Se oyó un suave golpe en la puerta y un instante después entró un joven negro, alto y guapo, que se disculpó y se acercó al senador sin esperar invitación. Se inclinó y le susurró algo al oído a su jefe, gesto que parecía familiar a ambos, a pesar de que los demás esperaban en silencio alrededor de la mesa.
El senador asintió con la cabeza y dijo sin levantar la mirada hacia su ayudante:
– Gracias, Stephen -luego se levantó, apoyándose en el brazo que le tendía el joven, y miró a Cunningham-. Lo siento, Kyle. Debo regresar al Capitolio. Esperó que me mantenga informado.
– Naturalmente, senador. Le informaré de todos los detalles que deba saber en cuanto lleguen a nuestro conocimiento.
El senador Brier pareció satisfecho. Gwen sonrió, pensando en las palabras que había elegido Cunningham. Los detalles que deba saber. Cunningham debería haber sido político. Se le daba bien aquello: decirle a la gente lo que quería oír sin decir absolutamente nada.
Capítulo 34
Richmond, Virginia
Kathleen O'Dell apartó los papeles y tomó su taza de café. Bebió un sorbo, cerró los ojos y bebió otra vez. El café estaba mucho más rico que aquel asqueroso té, aunque el reverendo Everett la regañaría si supiera que tomaba tanta cafeína, y eso que no era aún mediodía. ¿Cómo podía esperar nadie que dejara el alcohol al mismo tiempo que la cafeína?
Pasó de nuevo las hojas. Stephen había sido muy amable por conseguirle todos los impresos que necesitaba. Si no se tardara tanto en rellenarlos… ¿Quién iba a sospechar que costaría tanto trabajo transferir los pocos bienes que tenía, un puñado de acciones, unos ahorrillos, la pensión de Thomas…? Hasta se había olvidado de la pensión, una pequeña cantidad mensual, pero suficiente para que el reverendo Everett pareciera complacido cuando ella se la recordó. Eso había sido cuando el reverendo le dijo otra vez que ella formaba parte integrante de su misión; que Dios la había enviado a él como favor especial. Ella nunca había formado parte integrante de nada, ni de nadie, y menos aún de un hombre tan importante como el reverendo Everett.
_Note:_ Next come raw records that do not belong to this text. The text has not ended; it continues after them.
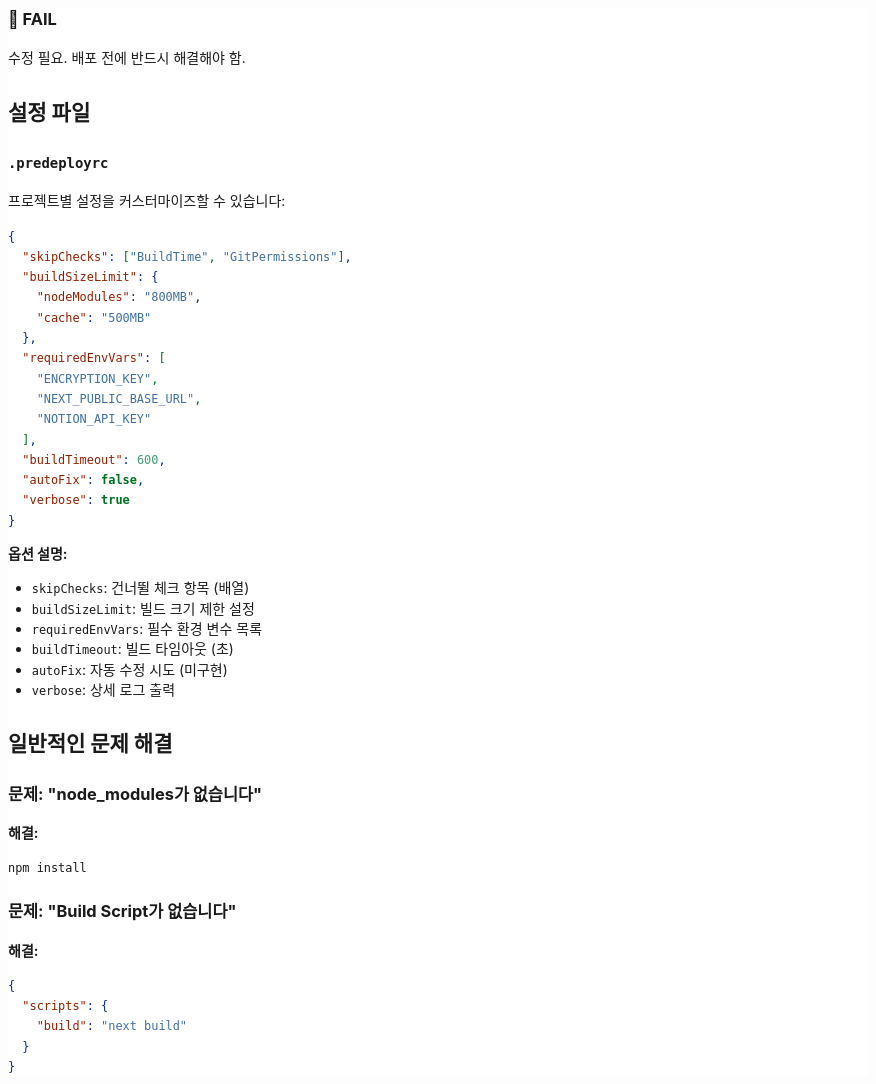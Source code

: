 ### 🔴 FAIL
수정 필요. 배포 전에 반드시 해결해야 함.

## 설정 파일

### `.predeployrc`

프로젝트별 설정을 커스터마이즈할 수 있습니다:

```json
{
  "skipChecks": ["BuildTime", "GitPermissions"],
  "buildSizeLimit": {
    "nodeModules": "800MB",
    "cache": "500MB"
  },
  "requiredEnvVars": [
    "ENCRYPTION_KEY",
    "NEXT_PUBLIC_BASE_URL",
    "NOTION_API_KEY"
  ],
  "buildTimeout": 600,
  "autoFix": false,
  "verbose": true
}
```

**옵션 설명:**
- `skipChecks`: 건너뛸 체크 항목 (배열)
- `buildSizeLimit`: 빌드 크기 제한 설정
- `requiredEnvVars`: 필수 환경 변수 목록
- `buildTimeout`: 빌드 타임아웃 (초)
- `autoFix`: 자동 수정 시도 (미구현)
- `verbose`: 상세 로그 출력

## 일반적인 문제 해결

### 문제: "node_modules가 없습니다"

**해결:**
```bash
npm install
```

### 문제: "Build Script가 없습니다"

**해결:**
```json
{
  "scripts": {
    "build": "next build"
  }
}
```
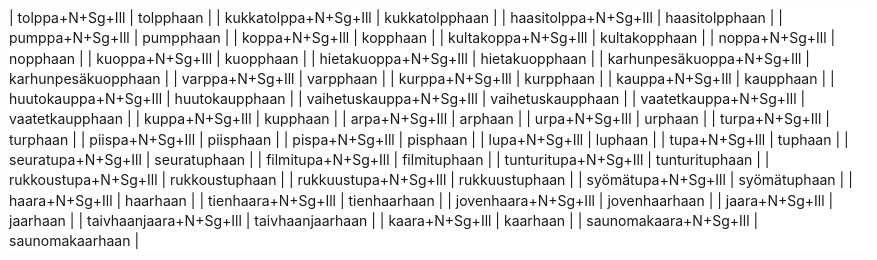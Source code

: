 | tolppa+N+Sg+Ill                     | tolpphaan                     |
| kukkatolppa+N+Sg+Ill                | kukkatolpphaan                |
| haasitolppa+N+Sg+Ill                | haasitolpphaan                |
| pumppa+N+Sg+Ill                     | pumpphaan                     |
| koppa+N+Sg+Ill                      | kopphaan                      |
| kultakoppa+N+Sg+Ill                 | kultakopphaan                 |
| noppa+N+Sg+Ill                      | nopphaan                      |
| kuoppa+N+Sg+Ill                     | kuopphaan                     |
| hietakuoppa+N+Sg+Ill                | hietakuopphaan                |
| karhunpesäkuoppa+N+Sg+Ill           | karhunpesäkuopphaan           |
| varppa+N+Sg+Ill                     | varpphaan                     |
| kurppa+N+Sg+Ill                     | kurpphaan                     |
| kauppa+N+Sg+Ill                     | kaupphaan                     |
| huutokauppa+N+Sg+Ill                | huutokaupphaan                |
| vaihetuskauppa+N+Sg+Ill             | vaihetuskaupphaan             |
| vaatetkauppa+N+Sg+Ill               | vaatetkaupphaan               |
| kuppa+N+Sg+Ill                      | kupphaan                      |
| arpa+N+Sg+Ill                       | arphaan                       |
| urpa+N+Sg+Ill                       | urphaan                       |
| turpa+N+Sg+Ill                      | turphaan                      |
| piispa+N+Sg+Ill                     | piisphaan                     |
| pispa+N+Sg+Ill                      | pisphaan                      |
| lupa+N+Sg+Ill                       | luphaan                       |
| tupa+N+Sg+Ill                       | tuphaan                       |
| seuratupa+N+Sg+Ill                  | seuratuphaan                  |
| filmitupa+N+Sg+Ill                  | filmituphaan                  |
| tunturitupa+N+Sg+Ill                | tunturituphaan                |
| rukkoustupa+N+Sg+Ill                | rukkoustuphaan                |
| rukkuustupa+N+Sg+Ill                | rukkuustuphaan                |
| syömätupa+N+Sg+Ill                  | syömätuphaan                  |
| haara+N+Sg+Ill                      | haarhaan                      |
| tienhaara+N+Sg+Ill                  | tienhaarhaan                  |
| jovenhaara+N+Sg+Ill                 | jovenhaarhaan                 |
| jaara+N+Sg+Ill                      | jaarhaan                      |
| taivhaanjaara+N+Sg+Ill              | taivhaanjaarhaan              |
| kaara+N+Sg+Ill                      | kaarhaan                      |
| saunomakaara+N+Sg+Ill               | saunomakaarhaan               |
Tras pasar la mañana repasando sus bienes, se había dado cuenta de que no tenía gran cosa. Claro, que tampoco había esperado nunca mucho. Sólo lo necesario para ir tirando. Con eso se conformaba.
Después de la muerte de Thomas, había vendido su casa y todas sus pertenencias para llevarse de allí a Maggie lo antes posible, y cuanto más lejos, mejor. Creía que con el seguro de vida de su marido les iría bien, y habían vivido a gusto en el pequeño apartamento de Richmond. Nunca habían nadado en la abundancia, cierto, pero Maggie no se moría de hambre, ni se vestía con harapos.
Kathleen paseó la mirada por su apartamento: una sola habitación soleada que había decorado ella misma recientemente con colores alegres y chillones que, por suerte, ya no veía con los ojos emborronados por la resaca. No probaba ni una gota desde hacía diez meses, dos semanas y… Miró el calendario de la mesa. Cuatro días. Pero todavía se le hacía cuesta arriba. Asió de nuevo la taza de café y tomó un trago.